By the way, σ measurements are also used in many engineering jobs, and quality systems measurements. The kind of industry "goal" is to get 6σ (let's say when you manufacture consumer goods in large quantities, like millions every month). But for some other industries, 9σ is the benchmark - and from what I know, air companies have quality systems up to 9σ to ensure the lowest risk of something wrong happening.



How can they possibly have up to 9 sigma? 6 sigma is a failure rate about 1 in 10 billion, whereas 9 sigma would be 1 in 10^19 or so! That's oddly similar to the number of grains of sand on the earth![1]

[1] http://www.hawaii.edu/suremath/jsand.html


The math will happily pop out absurd numbers. Remember that all stats carry assumptions with them, such as "this is a Gaussian process from negative to positive infinity" and "everything is absolutely perfectly independent" and other things that break down if your push them hard enough.
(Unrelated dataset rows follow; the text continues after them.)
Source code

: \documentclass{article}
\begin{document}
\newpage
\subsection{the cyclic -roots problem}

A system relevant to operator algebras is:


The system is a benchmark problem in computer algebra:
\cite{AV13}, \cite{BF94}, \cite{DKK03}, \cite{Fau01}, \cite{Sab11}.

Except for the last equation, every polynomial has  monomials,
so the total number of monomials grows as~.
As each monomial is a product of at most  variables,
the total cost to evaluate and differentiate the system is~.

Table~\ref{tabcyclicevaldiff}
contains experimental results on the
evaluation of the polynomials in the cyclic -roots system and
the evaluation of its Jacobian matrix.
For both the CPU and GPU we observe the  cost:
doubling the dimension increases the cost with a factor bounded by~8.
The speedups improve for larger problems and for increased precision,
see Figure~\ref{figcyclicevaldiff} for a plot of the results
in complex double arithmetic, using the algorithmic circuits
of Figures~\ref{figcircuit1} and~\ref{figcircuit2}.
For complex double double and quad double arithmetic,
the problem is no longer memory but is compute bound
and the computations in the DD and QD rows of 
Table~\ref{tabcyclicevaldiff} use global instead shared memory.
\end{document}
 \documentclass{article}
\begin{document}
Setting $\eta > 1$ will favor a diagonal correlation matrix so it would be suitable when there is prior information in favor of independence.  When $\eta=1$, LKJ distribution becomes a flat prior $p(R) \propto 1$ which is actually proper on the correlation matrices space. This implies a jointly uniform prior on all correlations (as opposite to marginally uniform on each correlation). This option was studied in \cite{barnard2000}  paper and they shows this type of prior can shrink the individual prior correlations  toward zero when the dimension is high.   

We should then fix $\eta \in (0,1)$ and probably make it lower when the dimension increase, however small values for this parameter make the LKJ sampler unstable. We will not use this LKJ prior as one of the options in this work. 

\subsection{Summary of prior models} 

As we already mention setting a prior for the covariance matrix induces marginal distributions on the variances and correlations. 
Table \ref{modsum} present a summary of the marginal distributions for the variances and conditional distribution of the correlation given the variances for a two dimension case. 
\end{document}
What that is telling you is just how hard you're pushing the math rather than the real odds. I'm not 1 in 10^19 sure of anything.


Where did you get your failure rate at 6 sigma to be 1 in 10 billion ??

6 Sigma is 3.4 defects per million opportunities. http://en.wikipedia.org/wiki/Six_Sigma


Yeah, I doubt most pilots have failure rates anywhere near or above 4 sigma.


That's not about pilots. It's about equipment failure rates.